Is that really just a guy thing? Does Ego really excuse hostility, hypocrisy and self-righteousness? I hope it’s just a phase. Like my great-grandmother, Dottie, used to say, through her cracked lips and crooked teeth, “This too shall pass.”

 

Wenkidu

Friday, October 24th, 2008

I look at his painting, which captures a favourite theme of mine – an open window looking outward at a scene – the structured geometric interior starkly contrasted with the flowing freedom of the yacht on the ocean. It sums it up for me: it is me. My bio should read: Penelope van Maasdyk is a structured human force, always organised yet constantly gazing at the horizon, seeking freedom.

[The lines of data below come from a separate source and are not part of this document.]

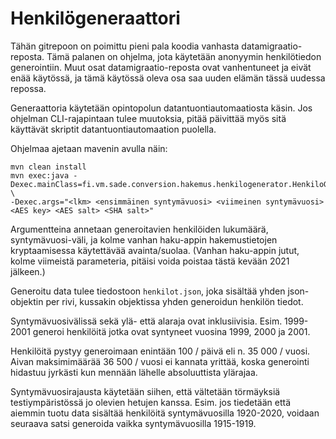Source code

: # Henkilögeneraattori

Tähän gitrepoon on poimittu pieni pala koodia vanhasta datamigraatio-reposta. Tämä palanen on ohjelma, jota käytetään
anonyymin henkilötiedon generointiin. Muut osat datamigraatio-reposta ovat vanhentuneet ja eivät enää käytössä, ja tämä
käytössä oleva osa saa uuden elämän tässä uudessa repossa.

Generaattoria käytetään opintopolun datantuontiautomaatiosta käsin. Jos ohjelman CLI-rajapintaan tulee muutoksia, pitää
päivittää myös sitä käyttävät skriptit datantuontiautomaation puolella.

Ohjelmaa ajetaan mavenin avulla näin:

```
mvn clean install
mvn exec:java -Dexec.mainClass=fi.vm.sade.conversion.hakemus.henkilogenerator.HenkiloGenerator \
-Dexec.args="<lkm> <ensimmäinen syntymävuosi> <viimeinen syntymävuosi> <AES key> <AES salt> <SHA salt>"
```

Argumentteina annetaan generoitavien henkilöiden lukumäärä, syntymävuosi-väli, ja kolme vanhan haku-appin hakemustietojen
kryptaamisessa käytettävää avainta/suolaa. (Vanhan haku-appin jutut, kolme viimeistä parameteria, pitäisi voida poistaa 
tästä kevään 2021 jälkeen.)

Generoitu data tulee tiedostoon `henkilot.json`, joka sisältää yhden json-objektin per rivi, kussakin objektissa yhden
generoidun henkilön tiedot.

Syntymävuosivälissä sekä ylä- että alaraja ovat inklusiivisia. Esim. 1999-2001 generoi henkilöitä jotka ovat syntyneet
vuosina 1999, 2000 ja 2001.

Henkilöitä pystyy generoimaan enintään 100 / päivä eli n. 35 000 / vuosi. Aivan maksimimäärää 36 500 / vuosi ei kannata
yrittää, koska generointi hidastuu jyrkästi kun mennään lähelle absoluuttista ylärajaa.

Syntymävuosirajausta käytetään siihen, että vältetään törmäyksiä testiympäristössä jo olevien hetujen kanssa. Esim. jos
tiedetään että aiemmin tuotu data sisältää henkilöitä syntymävuosilla 1920-2020, voidaan seuraava satsi generoida
vaikka syntymävuosilla 1915-1919.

Before I was married – ‘When God was a child’, a friend of mine would quip – and, therefore, before the baby; who stoked the insanity that created this blog; was even a tick on my biological clock, I bought this painting. It has followed me from Observatory to Chiswick to Barnes to Vredehoek to Hout Bay where it is the first thing I see each morning and the last thing I see at night: it hangs on a patch of pink I painted on my bedroom wall for it.

The artist, Wenkidu, sold it to me at cut price; much to the furious mutterings of his no doubt more financially savvy wife; and I am so grateful to him that, each time I look at his artwork, I imagine that he has made it big and is living it large on the islands.

I am beginning only now to realise why he did it … practically gave his art to me. He wanted to know that his art was out there rather than stacked against his studio wall imploding on its own creative energy. He wanted to release it and know that it was being admired, appreciated … and, even if hated, having an impact on the universe.

And this is a lesson on how we all should be. The world only learns from those who are willing to put themselves and their stuff ‘out there’. Sure, you’re likely to get the crap kicked out of your ego every once in a while … but that’s the price of ego, I suppose.